▶ [Your objective] Collect every line of the records below that contains the word "PrintIterations".
*** Entries provided Section Begins ***
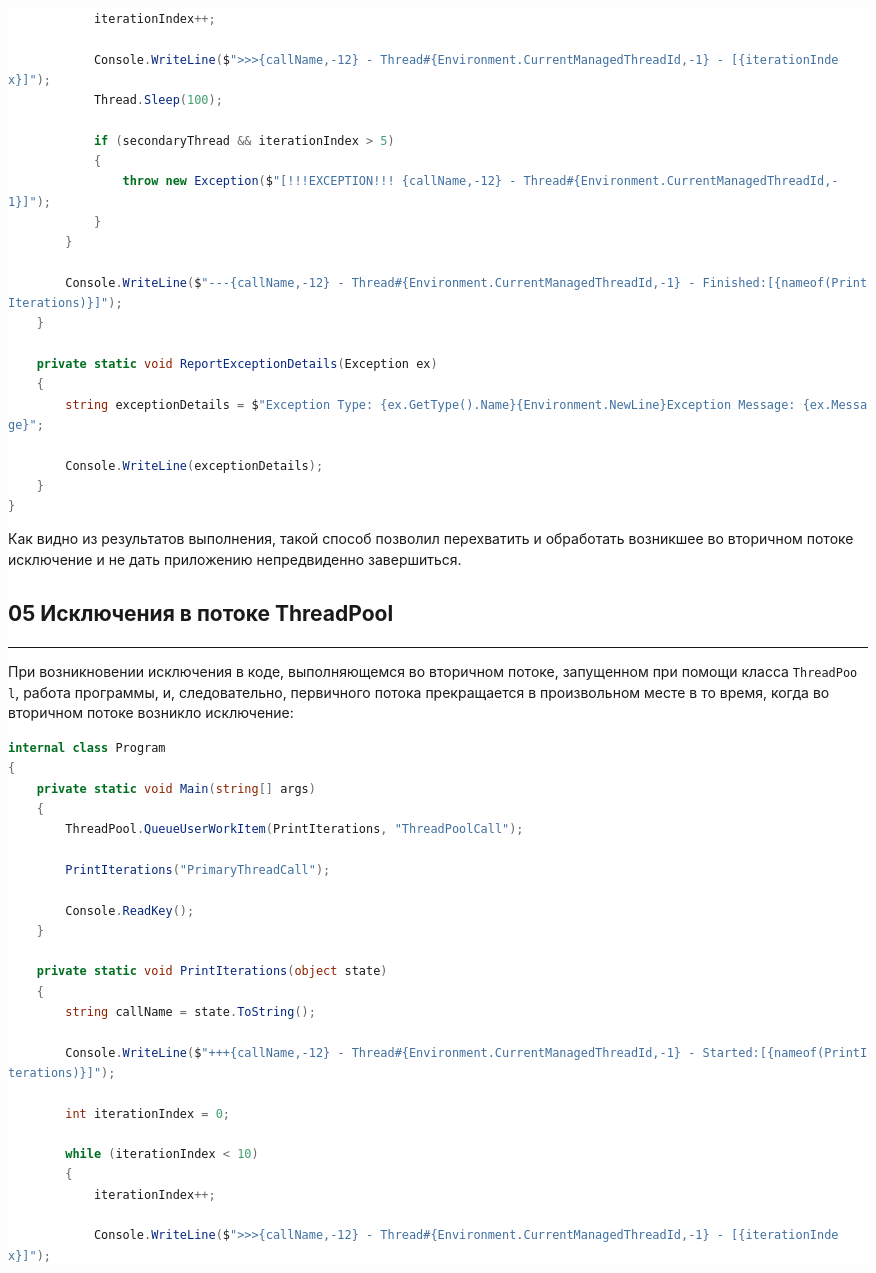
 ```cs
            iterationIndex++;

            Console.WriteLine($">>>{callName,-12} - Thread#{Environment.CurrentManagedThreadId,-1} - [{iterationIndex}]");
            Thread.Sleep(100);

            if (secondaryThread && iterationIndex > 5)
            {
                throw new Exception($"[!!!EXCEPTION!!! {callName,-12} - Thread#{Environment.CurrentManagedThreadId,-1}]");
            }
        }

        Console.WriteLine($"---{callName,-12} - Thread#{Environment.CurrentManagedThreadId,-1} - Finished:[{nameof(PrintIterations)}]");
    }

    private static void ReportExceptionDetails(Exception ex)
    {
        string exceptionDetails = $"Exception Type: {ex.GetType().Name}{Environment.NewLine}Exception Message: {ex.Message}";

        Console.WriteLine(exceptionDetails);
    }
}
```

Как видно из результатов выполнения, такой способ позволил перехватить и обработать возникшее во вторичном потоке исключение и не дать приложению непредвиденно завершиться.

## **05 Исключения в потоке ThreadPool**
---
При возникновении исключения в коде, выполняющемся во вторичном потоке, запущенном при помощи класса ```ThreadPool```, работа программы, и, следовательно, первичного потока прекращается в произвольном месте в то время, когда во вторичном потоке возникло исключение:

```cs
internal class Program
{
    private static void Main(string[] args)
    {
        ThreadPool.QueueUserWorkItem(PrintIterations, "ThreadPoolCall");

        PrintIterations("PrimaryThreadCall");

        Console.ReadKey();
    }

    private static void PrintIterations(object state)
    {
        string callName = state.ToString();

        Console.WriteLine($"+++{callName,-12} - Thread#{Environment.CurrentManagedThreadId,-1} - Started:[{nameof(PrintIterations)}]");

        int iterationIndex = 0;

        while (iterationIndex < 10)
        {
            iterationIndex++;

            Console.WriteLine($">>>{callName,-12} - Thread#{Environment.CurrentManagedThreadId,-1} - [{iterationIndex}]");
```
*** Entries provided Section Ends ***
▶ [Solved problem]
        Console.WriteLine($"---{callName,-12} - Thread#{Environment.CurrentManagedThreadId,-1} - Finished:[{nameof(PrintIterations)}]");
        ThreadPool.QueueUserWorkItem(PrintIterations, "ThreadPoolCall");
        PrintIterations("PrimaryThreadCall");
    private static void PrintIterations(object state)
        Console.WriteLine($"+++{callName,-12} - Thread#{Environment.CurrentManagedThreadId,-1} - Started:[{nameof(PrintIterations)}]");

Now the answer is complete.